Frank Kennedy wrote on 26/8/09 at 20:34

>this used to be a queation of whether you use both machines at the same
>time. Once upon a time if you had Microsoft Office installed on an iMac
>and a Macbook (for exaple) it would sense (if you were networked) that
>you already had Office open on one computer and refuse to open it on
>the other. In theory at the time you could install on both if you only
>used one at a time...

to be clear!

There's a User Agreement attached to the OS.
ANd a user agreement attached to each bit of software.

They have nothing to do with one another.

The user agreement is distinct from the enforcement process. So 
while it was *possible* to run MS Office on two machines at 
different times, that doesn't mean it's *permitted*. Just as 
when someone parks on a double-yellow line and doesn't get a 
ticket - it was *possible* but not permitted.

It gets more complicated when back-ups are permitted. Computer A 
could be your machine for use and machine B designated a 
back-up. If you shut down computer A and use computer B, you can 
legally say you reversed the arrangement. Thus it's a legal 
quandary to *enforce*.

Macspeech iListen used to have a clause that said you could not 
even install it on another machine. I wrote to them pointing out 
this was stupid and just annoyed people so perhaps I should 
check to see if they retained it for Dictate (since I only use 
it on one machine, I'm not violating the agreement).

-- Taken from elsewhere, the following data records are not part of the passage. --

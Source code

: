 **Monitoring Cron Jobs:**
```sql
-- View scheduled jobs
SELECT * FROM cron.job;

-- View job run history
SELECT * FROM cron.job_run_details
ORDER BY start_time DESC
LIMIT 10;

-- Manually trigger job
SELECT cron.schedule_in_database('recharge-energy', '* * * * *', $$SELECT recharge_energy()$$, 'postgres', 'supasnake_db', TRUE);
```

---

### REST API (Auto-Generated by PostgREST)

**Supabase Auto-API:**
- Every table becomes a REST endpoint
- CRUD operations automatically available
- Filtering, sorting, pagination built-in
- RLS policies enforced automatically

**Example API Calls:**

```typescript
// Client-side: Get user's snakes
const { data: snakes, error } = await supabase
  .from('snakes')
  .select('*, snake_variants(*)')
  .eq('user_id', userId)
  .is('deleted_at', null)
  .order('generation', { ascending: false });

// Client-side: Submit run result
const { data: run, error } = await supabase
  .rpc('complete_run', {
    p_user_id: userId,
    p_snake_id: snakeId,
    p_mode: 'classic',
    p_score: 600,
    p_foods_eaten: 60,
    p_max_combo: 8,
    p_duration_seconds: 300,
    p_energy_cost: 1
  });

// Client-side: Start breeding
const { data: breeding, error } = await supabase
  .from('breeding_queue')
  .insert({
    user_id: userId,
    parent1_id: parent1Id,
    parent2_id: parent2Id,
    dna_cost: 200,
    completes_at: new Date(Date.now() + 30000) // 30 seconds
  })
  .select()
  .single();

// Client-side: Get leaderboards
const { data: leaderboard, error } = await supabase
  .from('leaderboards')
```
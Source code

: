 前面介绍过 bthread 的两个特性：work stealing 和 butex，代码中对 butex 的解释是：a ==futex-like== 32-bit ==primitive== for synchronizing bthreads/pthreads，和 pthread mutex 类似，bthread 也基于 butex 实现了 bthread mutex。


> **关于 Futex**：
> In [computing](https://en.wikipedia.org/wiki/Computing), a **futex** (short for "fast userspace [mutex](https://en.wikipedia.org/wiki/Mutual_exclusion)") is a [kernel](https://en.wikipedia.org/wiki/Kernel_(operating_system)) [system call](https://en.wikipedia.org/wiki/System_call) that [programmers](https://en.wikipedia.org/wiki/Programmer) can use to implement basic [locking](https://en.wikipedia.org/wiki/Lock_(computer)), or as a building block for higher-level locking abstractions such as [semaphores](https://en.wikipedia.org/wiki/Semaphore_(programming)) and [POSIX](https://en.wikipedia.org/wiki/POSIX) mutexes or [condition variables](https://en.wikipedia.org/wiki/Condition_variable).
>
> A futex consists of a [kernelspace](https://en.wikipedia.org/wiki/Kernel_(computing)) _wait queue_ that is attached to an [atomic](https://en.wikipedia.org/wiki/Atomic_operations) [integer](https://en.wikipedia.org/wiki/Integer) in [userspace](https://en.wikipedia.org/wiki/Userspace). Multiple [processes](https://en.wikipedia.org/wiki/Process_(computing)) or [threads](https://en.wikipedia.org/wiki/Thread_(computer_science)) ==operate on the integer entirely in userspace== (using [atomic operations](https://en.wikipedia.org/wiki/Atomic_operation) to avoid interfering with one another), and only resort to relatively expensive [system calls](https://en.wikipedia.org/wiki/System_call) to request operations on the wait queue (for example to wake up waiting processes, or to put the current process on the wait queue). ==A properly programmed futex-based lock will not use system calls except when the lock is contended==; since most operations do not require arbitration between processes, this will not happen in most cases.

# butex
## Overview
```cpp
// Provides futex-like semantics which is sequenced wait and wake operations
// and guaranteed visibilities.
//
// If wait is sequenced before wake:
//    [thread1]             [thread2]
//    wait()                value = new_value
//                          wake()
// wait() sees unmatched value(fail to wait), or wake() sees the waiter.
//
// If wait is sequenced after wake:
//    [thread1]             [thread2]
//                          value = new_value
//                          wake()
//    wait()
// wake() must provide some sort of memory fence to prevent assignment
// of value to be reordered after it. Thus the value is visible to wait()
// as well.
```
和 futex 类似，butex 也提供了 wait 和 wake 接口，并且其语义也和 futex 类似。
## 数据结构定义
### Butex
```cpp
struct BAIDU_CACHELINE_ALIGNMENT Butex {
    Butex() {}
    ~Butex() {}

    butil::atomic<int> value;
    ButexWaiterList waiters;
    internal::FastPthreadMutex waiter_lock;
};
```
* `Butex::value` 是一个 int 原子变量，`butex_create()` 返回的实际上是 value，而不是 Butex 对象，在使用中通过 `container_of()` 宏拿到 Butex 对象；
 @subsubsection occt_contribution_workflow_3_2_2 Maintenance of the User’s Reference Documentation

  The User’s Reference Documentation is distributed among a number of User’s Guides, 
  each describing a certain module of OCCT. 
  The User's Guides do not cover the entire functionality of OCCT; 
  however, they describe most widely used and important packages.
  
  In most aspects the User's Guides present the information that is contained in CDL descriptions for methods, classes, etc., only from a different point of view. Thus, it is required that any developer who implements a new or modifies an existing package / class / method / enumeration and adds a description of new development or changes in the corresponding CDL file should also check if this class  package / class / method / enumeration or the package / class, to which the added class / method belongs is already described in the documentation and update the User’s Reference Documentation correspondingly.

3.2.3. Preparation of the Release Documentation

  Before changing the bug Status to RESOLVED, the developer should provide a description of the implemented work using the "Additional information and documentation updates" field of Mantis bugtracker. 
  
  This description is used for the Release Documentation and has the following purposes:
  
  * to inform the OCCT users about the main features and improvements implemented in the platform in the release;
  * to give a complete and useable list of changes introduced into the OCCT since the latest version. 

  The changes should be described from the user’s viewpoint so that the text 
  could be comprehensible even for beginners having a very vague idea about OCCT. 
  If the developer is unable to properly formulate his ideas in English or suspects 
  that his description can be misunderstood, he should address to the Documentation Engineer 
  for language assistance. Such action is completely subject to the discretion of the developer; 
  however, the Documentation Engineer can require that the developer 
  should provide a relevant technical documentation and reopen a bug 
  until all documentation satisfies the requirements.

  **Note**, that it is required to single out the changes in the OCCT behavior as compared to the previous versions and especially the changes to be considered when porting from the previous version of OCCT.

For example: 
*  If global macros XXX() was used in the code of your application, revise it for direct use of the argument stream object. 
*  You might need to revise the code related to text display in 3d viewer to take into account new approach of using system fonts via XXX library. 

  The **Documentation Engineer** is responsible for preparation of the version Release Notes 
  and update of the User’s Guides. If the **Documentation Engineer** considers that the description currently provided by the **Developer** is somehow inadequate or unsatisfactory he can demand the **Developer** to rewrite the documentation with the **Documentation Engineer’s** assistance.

So I would recommend you start reading your licence agreements 
if you can make sense of them or at least know which bits don't 
make sense.

As someone on firstname terms with software developers, I do 
think it's important not to be too cavalier about it. You don't 
pay them, they don't get paid. Eventually they will go away and 
we're one application down at that point. Mailsmith from Bare 
Bones has just been deprecated for 'hobby development' because 
it's not financially viable any more (since Mail, I suspect) so 
it does happen.

I'm not TOO worried aboutApple in this regard, but some of us 
remember the 90s when each machine you bought was possibly the 
last of the line (or so they kept telling us).